For each of these scenarios, you need to identify the affected business functions and how you expect each to perform. This could mean deferring or cancelling a process (for example, postponing exams or coursework submission dates) or adopting a “plan B” to keep systems running.

In each case, various teams will be required to deliver the outcome. You might need Student Services to manage communications to students about revised assessment arrangements, or the Admissions team to revert to a manual paper-based process for clearing.

Each business function will need to maintain its own operational BC plan which details how it will deliver continuity for each scenario. This needs to align with the strategic BC plan and all plans should be collated, accessible when required, and reviewed annually.

Contact with the enemy

Devising your BC plans is necessary but not sufficient to ensure preparedness. Testing out the plans is a critical component for resilience.

First, you need to test out the plans to show whether or how well they will work. It will help identify gaps in the plan, and areas for improvement. It also helps build the “muscle memory” which is needed to respond as quickly and effectively as possible when you need to put plans into action. The military adage is “no plan survives contact with the enemy”, so don’t be surprised if there are lessons to be learned and improvements to be made.

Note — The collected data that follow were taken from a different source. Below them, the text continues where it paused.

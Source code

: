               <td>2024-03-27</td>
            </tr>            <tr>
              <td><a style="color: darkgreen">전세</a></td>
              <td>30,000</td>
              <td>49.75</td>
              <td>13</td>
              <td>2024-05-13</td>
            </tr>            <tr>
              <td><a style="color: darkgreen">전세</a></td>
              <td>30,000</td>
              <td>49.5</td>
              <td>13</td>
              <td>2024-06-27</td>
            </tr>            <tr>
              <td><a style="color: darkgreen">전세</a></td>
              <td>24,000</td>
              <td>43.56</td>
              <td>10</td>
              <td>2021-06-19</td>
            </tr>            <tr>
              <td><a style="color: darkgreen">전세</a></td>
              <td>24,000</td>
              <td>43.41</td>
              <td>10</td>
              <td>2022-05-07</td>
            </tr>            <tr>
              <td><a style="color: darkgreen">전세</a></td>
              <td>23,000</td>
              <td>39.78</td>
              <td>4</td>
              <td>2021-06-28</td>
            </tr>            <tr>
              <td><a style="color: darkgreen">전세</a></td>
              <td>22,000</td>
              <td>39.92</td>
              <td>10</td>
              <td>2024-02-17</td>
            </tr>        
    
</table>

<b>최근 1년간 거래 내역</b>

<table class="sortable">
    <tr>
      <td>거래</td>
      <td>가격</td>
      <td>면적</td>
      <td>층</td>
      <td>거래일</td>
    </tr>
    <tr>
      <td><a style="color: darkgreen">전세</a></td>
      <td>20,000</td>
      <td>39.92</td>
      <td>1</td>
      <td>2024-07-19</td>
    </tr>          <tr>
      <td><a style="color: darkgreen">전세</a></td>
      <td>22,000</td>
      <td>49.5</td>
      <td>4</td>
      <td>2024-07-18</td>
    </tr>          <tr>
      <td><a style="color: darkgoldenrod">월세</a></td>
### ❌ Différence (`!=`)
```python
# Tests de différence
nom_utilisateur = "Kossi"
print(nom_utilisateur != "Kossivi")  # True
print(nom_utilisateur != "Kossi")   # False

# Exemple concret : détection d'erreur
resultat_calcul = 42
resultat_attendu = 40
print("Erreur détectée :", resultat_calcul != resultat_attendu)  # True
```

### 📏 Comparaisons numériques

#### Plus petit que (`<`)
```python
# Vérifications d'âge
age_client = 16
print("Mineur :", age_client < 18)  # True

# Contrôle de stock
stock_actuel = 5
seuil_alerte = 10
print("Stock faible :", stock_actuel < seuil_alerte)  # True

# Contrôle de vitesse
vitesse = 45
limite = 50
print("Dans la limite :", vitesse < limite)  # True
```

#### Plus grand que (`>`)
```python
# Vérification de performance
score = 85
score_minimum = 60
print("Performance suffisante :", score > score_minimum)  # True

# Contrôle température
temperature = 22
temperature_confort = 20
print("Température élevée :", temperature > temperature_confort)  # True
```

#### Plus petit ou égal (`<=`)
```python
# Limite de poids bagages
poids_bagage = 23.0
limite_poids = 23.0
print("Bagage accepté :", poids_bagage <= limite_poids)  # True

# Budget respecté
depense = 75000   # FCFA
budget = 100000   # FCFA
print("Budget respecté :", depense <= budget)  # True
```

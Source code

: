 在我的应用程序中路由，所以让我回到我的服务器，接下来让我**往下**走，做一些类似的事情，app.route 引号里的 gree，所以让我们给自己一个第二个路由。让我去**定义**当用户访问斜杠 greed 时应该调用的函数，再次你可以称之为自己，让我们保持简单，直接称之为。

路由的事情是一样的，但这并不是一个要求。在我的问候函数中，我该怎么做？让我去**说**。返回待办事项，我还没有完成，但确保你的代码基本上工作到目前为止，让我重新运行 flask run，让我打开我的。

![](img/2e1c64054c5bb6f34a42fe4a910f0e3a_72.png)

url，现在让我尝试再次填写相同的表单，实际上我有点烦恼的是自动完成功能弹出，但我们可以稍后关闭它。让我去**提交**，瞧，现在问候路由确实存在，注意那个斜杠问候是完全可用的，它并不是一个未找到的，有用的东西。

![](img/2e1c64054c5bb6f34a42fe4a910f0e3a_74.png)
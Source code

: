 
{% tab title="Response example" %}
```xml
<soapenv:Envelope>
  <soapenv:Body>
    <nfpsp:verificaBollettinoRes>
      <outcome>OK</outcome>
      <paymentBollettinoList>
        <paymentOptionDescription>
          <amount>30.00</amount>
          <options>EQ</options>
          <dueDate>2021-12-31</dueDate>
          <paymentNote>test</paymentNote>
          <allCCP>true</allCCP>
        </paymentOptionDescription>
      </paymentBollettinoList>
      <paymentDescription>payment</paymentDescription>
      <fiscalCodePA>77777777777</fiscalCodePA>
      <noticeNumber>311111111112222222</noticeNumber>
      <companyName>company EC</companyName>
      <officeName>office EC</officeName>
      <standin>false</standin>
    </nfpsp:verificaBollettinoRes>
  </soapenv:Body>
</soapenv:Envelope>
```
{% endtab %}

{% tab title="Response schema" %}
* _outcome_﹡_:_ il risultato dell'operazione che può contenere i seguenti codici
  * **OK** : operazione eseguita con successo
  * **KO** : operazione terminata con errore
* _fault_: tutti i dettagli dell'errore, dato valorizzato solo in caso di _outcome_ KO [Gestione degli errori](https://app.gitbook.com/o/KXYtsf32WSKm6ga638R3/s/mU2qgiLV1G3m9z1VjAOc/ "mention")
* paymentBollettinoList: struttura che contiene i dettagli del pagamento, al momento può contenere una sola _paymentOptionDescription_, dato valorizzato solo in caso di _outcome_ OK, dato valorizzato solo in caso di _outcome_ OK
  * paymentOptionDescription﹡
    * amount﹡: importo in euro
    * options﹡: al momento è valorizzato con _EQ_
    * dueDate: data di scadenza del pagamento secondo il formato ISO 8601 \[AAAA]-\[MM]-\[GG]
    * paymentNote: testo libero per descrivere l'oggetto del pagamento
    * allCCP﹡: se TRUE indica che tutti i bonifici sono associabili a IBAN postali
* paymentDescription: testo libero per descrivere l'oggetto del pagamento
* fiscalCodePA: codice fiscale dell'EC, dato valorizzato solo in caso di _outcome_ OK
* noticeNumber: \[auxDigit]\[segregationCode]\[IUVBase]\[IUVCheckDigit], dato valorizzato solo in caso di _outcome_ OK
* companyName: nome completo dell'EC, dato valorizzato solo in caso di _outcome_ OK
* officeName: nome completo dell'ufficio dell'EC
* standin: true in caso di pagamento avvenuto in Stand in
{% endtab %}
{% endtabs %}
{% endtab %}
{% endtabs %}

You should aim to conduct testing of your incident response and business continuity plans every 12 months, using a different scenario each time. Use the lessons learned from these dry runs to update your plans.

A final [deep] thought

In the next episode of A Hitch-Hacker’s Guide to the Galaxy, we’ll be looking at the human side of cyber security. Don’t Train in Vain.

For now, you can take useful steps forward by checking out your organisation’s business continuity planning. Do you have a BC plan? When was it last updated? Does it contain all the elements required? Does it integrate with an Incident Response plan? When was it last tested? Do you know what your critical a business functions are, and what the maximum tolerable downtime is for each?

James Bisset is a Cyber Security Specialist at Jisc. He has over 25 years experience working in IT leadership and management in the UK education sector. He is a Certified Information Systems Security Professional, Certified Cloud Security Professional, Certified in Information Systems Risk and Control and is a member of the GIAC Advisory Board.